Теперь, после того как Алан сделал девочке предложение, ей хотелось подрасти как можно быстрее, и просыпаясь по утрам, она не к заводи ручья бежала купаться, а брала прямую жердь, приставляла её к стене дома и делала на ней царапинки, отмечая свой рост. В заводи же ручья, прежде чем окунуться в воду, она смотрела на свое отражение, думая о том, когда же у неё появится грудь, как у взрослых женщин, — грудь, которой они кормят маленьких детей.
— Попей воды, Анасточка, и успокойся, расскажи, что произошло.
Анаста глотнула воды из кувшина и сквозь всхлипывания стала рассказывать Вуду о своём горе.
— Я знала, дедулечка, знала… Они все любуются Аланом, потому что он самый красивый и умный.

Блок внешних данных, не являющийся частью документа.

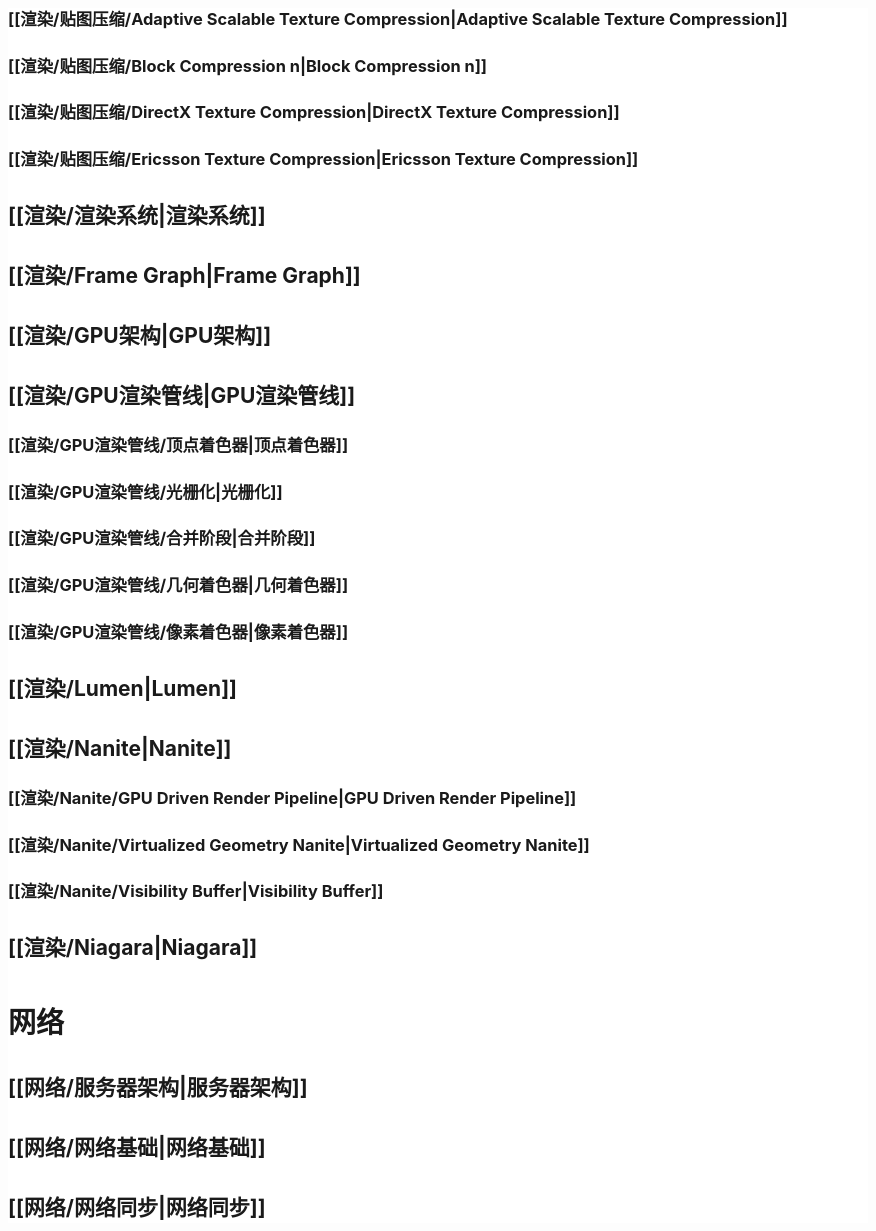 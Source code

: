 ### [[渲染/贴图压缩/Adaptive Scalable Texture Compression|Adaptive Scalable Texture Compression]]
### [[渲染/贴图压缩/Block Compression n|Block Compression n]]
### [[渲染/贴图压缩/DirectX Texture Compression|DirectX Texture Compression]]
### [[渲染/贴图压缩/Ericsson Texture Compression|Ericsson Texture Compression]]
## [[渲染/渲染系统|渲染系统]]
## [[渲染/Frame Graph|Frame Graph]]
## [[渲染/GPU架构|GPU架构]]
## [[渲染/GPU渲染管线|GPU渲染管线]]
### [[渲染/GPU渲染管线/顶点着色器|顶点着色器]]
### [[渲染/GPU渲染管线/光栅化|光栅化]]
### [[渲染/GPU渲染管线/合并阶段|合并阶段]]
### [[渲染/GPU渲染管线/几何着色器|几何着色器]]
### [[渲染/GPU渲染管线/像素着色器|像素着色器]]
## [[渲染/Lumen|Lumen]]
## [[渲染/Nanite|Nanite]]
### [[渲染/Nanite/GPU Driven Render Pipeline|GPU Driven Render Pipeline]]
### [[渲染/Nanite/Virtualized Geometry Nanite|Virtualized Geometry Nanite]]
### [[渲染/Nanite/Visibility Buffer|Visibility Buffer]]
## [[渲染/Niagara|Niagara]]


# 网络
## [[网络/服务器架构|服务器架构]]

## [[网络/网络基础|网络基础]]

## [[网络/网络同步|网络同步]]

Я переживала, что пока подрасту, кто-нибудь из взрослых девиц влюбит в себя моего Алана, обязательно влюбит. И сегодня, когда только начинало вечереть, я видела, как они, эти девицы, шли на поляну к горе и говорили про моего Алана. И я поняла, что нельзя больше ждать, пока подрасту. Надо действовать сейчас. Я так решила и стала действовать.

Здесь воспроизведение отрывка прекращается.